In this article, we explain how novel food regulations apply to cell-cultivated products and why robust analytical data are essential for regulatory approval. As a novel food testing laboratory, we further highlight how manufacturers can leverage our accredited and validated testing methods to produce the data needed for dossier submissions in the UK and internationally.  

What are Novel Foods? 

Novel foods are classed as foods that were not widely consumed in the UK, or Europe, before May 1997 and therefore require safety assessment before being approved for sale. The category covers a wide range of products that arise from new ingredients, production methods, or technologies that have not previously been part of the traditional food system.  

Recent advances in food science and biotechnology have brought significant attention to innovations such as cell cultivated and precision fermentation products. “Lab-grown” foods are produced by growing animal cells in controlled environments to create products such as meat or dairy without the need to raise and slaughter animals. Precision fermentation uses microorganisms like yeast or bacteria that are programmed to produce specific proteins or nutrients, enabling the creation of ingredients such as dairy proteins without relying on livestock. 

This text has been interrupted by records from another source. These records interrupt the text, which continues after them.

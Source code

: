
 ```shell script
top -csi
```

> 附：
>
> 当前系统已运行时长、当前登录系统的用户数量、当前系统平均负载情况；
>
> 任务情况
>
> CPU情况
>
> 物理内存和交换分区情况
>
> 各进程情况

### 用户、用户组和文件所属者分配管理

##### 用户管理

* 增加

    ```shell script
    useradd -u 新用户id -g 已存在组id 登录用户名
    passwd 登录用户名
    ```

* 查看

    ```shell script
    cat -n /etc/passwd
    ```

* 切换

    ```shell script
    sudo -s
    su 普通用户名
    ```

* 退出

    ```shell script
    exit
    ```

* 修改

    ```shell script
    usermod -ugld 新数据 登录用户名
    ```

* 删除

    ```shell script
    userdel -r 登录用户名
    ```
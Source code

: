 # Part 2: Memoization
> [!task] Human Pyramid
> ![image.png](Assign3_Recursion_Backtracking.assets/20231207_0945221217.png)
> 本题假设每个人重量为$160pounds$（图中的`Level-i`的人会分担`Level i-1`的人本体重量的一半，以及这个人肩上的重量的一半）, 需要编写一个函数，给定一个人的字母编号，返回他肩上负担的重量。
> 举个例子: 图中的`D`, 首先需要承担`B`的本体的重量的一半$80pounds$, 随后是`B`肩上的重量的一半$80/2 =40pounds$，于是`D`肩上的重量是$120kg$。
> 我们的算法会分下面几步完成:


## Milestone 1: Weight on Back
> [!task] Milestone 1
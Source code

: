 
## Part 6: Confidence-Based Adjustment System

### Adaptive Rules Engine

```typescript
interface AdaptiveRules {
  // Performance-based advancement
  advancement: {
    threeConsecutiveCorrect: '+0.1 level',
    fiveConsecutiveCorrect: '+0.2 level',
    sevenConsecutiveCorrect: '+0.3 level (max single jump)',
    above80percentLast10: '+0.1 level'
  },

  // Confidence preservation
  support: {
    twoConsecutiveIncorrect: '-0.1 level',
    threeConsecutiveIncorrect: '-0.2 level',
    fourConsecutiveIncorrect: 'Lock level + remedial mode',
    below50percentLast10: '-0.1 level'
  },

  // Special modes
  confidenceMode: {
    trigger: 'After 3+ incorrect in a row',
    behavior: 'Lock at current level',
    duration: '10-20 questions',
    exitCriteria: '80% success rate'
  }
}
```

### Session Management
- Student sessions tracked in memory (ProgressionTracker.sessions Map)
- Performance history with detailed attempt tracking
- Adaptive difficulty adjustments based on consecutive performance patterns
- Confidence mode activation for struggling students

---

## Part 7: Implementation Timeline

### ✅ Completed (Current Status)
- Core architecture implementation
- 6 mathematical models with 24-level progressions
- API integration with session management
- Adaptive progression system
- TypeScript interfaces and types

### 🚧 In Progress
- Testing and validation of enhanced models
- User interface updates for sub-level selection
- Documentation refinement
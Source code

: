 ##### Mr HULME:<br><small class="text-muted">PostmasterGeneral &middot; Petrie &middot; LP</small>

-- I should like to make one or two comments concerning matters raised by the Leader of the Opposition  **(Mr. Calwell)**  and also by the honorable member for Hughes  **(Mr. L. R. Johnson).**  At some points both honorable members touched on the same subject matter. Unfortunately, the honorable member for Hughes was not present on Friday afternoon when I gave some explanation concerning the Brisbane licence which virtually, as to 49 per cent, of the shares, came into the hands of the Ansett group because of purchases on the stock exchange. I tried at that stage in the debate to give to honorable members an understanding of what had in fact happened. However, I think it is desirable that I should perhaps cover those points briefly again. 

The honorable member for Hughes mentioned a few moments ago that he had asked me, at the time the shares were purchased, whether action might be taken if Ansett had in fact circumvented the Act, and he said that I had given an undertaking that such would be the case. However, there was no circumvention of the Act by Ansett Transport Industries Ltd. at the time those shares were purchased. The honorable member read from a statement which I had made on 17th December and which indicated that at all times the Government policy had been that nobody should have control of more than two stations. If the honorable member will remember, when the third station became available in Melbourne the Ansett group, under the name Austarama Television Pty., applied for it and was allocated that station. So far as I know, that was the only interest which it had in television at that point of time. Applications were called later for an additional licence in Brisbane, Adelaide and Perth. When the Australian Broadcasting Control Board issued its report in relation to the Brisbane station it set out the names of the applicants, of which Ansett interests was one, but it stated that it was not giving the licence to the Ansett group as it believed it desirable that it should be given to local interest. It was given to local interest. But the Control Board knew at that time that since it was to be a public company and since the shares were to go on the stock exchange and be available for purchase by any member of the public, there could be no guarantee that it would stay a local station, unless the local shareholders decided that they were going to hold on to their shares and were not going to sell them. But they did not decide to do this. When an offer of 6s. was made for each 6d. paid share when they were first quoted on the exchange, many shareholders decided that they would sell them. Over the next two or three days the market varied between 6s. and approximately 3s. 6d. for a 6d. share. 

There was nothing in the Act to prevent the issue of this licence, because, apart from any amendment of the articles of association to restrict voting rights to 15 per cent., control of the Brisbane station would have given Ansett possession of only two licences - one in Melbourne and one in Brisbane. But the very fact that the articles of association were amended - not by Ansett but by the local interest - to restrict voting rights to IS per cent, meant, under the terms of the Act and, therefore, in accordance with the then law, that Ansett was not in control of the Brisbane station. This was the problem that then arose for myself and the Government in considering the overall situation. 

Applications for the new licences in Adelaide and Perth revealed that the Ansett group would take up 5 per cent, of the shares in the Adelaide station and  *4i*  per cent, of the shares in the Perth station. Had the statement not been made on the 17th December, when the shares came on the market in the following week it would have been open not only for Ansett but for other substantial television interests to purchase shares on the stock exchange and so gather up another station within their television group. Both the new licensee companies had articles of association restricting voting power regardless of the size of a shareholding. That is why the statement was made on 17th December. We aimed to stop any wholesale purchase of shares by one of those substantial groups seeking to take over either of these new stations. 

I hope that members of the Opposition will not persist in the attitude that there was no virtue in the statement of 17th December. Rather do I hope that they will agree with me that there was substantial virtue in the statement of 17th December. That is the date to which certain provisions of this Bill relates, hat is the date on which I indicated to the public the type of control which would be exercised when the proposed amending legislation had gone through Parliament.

These technologies are expanding the definition of how food can be produced and are increasingly discussed for their potential to improve sustainability, reduce pressure on agricultural systems, and support the development of new types of food products. 

Novel Food Regulations: Ensuring Safety and Nutritional Adequacy 

Novel food regulations are designed to ensure that new foods placed on the market are safe and nutritionally appropriate. Because these foods have not been widely consumed before, they require rigorous scientific evaluation prior to approval. 

Under Regulation (EU) 2015/2283, novel foods may only be authorised if they are demonstrated to be safe for human consumption, based on a comprehensive scientific assessment by European Food Safety Agency (EFSA). In addition, EFSA’s 2016 guidance specifies that a novel food intended to replace an existing product should not be nutritionally inferior, ensuring that its normal consumption does not compromise consumer nutrition.  

The regulatory framework also addresses potential risks such as allergens, toxic compounds, or unintended effects linked to new products and production methods. As food technologies continue to advance, particularly with developments in cell cultivated production and precision fermentation, these regulations play an important role in maintaining transparency, supporting evidence-based decision making, and building consumer trust as the food industry continues to innovate. 

Key Regulatory Considerations for Cell-Cultivated Products 

When preparing a regulatory dossier for a cell-cultivated product, companies must provide detailed evidence of its nutritional composition and quality, estimates of anticipated consumption under proposed use, as well as potential allergenicity.  

Both macro and micronutrients must be assessed, with special attention to those important for public health, such as essential amino acids. The novel food must be compared with a conventional counterpart to ensure it is not nutritionally disadvantageous. Factors such as nutrient stability during storage and cooking, batch consistency during production, and ADME (Absorption, Distribution, Metabolism and Excretion) profile to determine protein quality and digestibility, must also be evaluated.  

Any proteins or ingredients with the potential to cause allergic reactions must be carefully examined to ensure consumer safety. This includes known allergens, such as those arising from fish or crustacean derived cell lines, as well as proteins from mammalian cell lines that may carry galactose-α-1,3-galactose (α-Gal), which can trigger IgE-mediated reactions. Protein digestibility is also an important consideration, as slowly digested proteins are more likely to remain partially intact and may increase the likelihood of immune responses. Therefore, it is essential to assess both the digestibility and the levels of specific allergens, such as α-Gal, relative to appropriate comparators to better understand and manage potential allergenicity. 

Taken together, these evaluations ensure that cell-cultivated products are both nutritionally adequate and safe for consumers before they enter the market. 

Validated Methods for FSA Novel Food Dossier Submissions 

At AltaBioscience, our laboratory provides analytical testing for novel foods, including cell cultivated and precision fermentation products to support the preparation of robust regulatory dossiers in the UK and internationally. Our services include: 

Amino Acid Analysis for Protein Composition Analysis 

Our  amino acid analysis service is performed using ISO 17025 accredited, fully validated methods to provide precise and reliable protein quantitation and amino acid composition profiling. Our testing supports the required five batch analyses, demonstrating consistent protein composition across multiple production runs. The analysis also quantifies critical nutrients, including essential amino acids (EAAs), which regulators focus on when evaluating whether a novel food is nutritionally comparable to its conventional counterpart.  

For instance, in a recent case study with Meatly, our results confirmed that the amino acid profile of their cultivated chicken meat closely matched that of traditional chicken breast, providing strong evidence of nutritional suitability for their regulatory dossier.